→ TASK DETAILS
Word for word, restate the entries below from their first line through the line that contains "5.000e-04m-2 square 3200nm RRDD-R (d=5e-4nm-2 s= 200nm)".

→ GIVEN RECORDS
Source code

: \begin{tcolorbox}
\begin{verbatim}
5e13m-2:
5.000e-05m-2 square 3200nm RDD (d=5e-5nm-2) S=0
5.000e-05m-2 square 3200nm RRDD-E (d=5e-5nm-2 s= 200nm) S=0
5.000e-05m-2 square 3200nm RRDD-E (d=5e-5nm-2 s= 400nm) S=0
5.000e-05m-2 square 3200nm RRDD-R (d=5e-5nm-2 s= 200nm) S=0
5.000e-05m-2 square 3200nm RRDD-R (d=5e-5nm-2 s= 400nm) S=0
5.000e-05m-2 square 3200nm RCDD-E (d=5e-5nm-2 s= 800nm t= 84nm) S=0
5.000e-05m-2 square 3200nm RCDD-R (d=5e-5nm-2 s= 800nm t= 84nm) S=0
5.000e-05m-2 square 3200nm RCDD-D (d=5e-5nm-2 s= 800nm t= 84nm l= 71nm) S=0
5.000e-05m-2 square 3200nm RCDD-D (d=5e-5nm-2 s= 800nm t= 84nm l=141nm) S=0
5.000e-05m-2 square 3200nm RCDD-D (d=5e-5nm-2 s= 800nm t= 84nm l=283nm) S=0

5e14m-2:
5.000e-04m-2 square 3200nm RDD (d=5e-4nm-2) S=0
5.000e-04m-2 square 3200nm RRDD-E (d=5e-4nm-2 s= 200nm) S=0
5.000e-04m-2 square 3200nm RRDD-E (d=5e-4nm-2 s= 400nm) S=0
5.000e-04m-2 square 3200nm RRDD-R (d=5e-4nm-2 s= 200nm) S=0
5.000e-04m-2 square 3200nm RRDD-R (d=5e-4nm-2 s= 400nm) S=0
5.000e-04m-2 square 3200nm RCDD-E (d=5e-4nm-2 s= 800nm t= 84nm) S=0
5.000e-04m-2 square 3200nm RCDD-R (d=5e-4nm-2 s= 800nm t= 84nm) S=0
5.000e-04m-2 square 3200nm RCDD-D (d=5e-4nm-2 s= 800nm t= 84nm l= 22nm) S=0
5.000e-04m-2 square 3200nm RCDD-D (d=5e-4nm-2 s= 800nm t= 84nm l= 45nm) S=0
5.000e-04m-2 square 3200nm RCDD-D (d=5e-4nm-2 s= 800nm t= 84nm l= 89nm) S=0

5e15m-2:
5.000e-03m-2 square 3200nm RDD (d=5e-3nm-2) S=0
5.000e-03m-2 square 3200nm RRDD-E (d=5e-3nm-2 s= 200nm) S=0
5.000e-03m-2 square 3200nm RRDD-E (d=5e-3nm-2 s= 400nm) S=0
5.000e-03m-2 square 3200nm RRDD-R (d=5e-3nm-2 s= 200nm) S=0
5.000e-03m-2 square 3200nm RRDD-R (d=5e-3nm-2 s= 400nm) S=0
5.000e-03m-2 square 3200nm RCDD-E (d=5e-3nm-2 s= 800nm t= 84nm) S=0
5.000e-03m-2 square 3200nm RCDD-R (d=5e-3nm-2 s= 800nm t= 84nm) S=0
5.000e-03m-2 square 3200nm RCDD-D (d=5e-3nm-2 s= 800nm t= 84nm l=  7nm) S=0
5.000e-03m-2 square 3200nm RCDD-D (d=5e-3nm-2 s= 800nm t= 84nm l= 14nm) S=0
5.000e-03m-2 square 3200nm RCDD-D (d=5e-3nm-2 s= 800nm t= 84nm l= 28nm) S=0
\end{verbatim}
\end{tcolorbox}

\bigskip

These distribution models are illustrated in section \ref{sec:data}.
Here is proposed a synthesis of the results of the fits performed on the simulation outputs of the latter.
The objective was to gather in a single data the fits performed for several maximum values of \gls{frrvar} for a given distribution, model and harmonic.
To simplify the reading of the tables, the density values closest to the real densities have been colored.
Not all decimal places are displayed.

→ EXERCISE RESPONSE
Source code

: \begin{tcolorbox}
\begin{verbatim}
5e13m-2:
5.000e-05m-2 square 3200nm RDD (d=5e-5nm-2) S=0
5.000e-05m-2 square 3200nm RRDD-E (d=5e-5nm-2 s= 200nm) S=0
5.000e-05m-2 square 3200nm RRDD-E (d=5e-5nm-2 s= 400nm) S=0
5.000e-05m-2 square 3200nm RRDD-R (d=5e-5nm-2 s= 200nm) S=0
5.000e-05m-2 square 3200nm RRDD-R (d=5e-5nm-2 s= 400nm) S=0
5.000e-05m-2 square 3200nm RCDD-E (d=5e-5nm-2 s= 800nm t= 84nm) S=0
5.000e-05m-2 square 3200nm RCDD-R (d=5e-5nm-2 s= 800nm t= 84nm) S=0
5.000e-05m-2 square 3200nm RCDD-D (d=5e-5nm-2 s= 800nm t= 84nm l= 71nm) S=0
5.000e-05m-2 square 3200nm RCDD-D (d=5e-5nm-2 s= 800nm t= 84nm l=141nm) S=0
5.000e-05m-2 square 3200nm RCDD-D (d=5e-5nm-2 s= 800nm t= 84nm l=283nm) S=0

5e14m-2:
5.000e-04m-2 square 3200nm RDD (d=5e-4nm-2) S=0
5.000e-04m-2 square 3200nm RRDD-E (d=5e-4nm-2 s= 200nm) S=0
5.000e-04m-2 square 3200nm RRDD-E (d=5e-4nm-2 s= 400nm) S=0
5.000e-04m-2 square 3200nm RRDD-R (d=5e-4nm-2 s= 200nm) S=0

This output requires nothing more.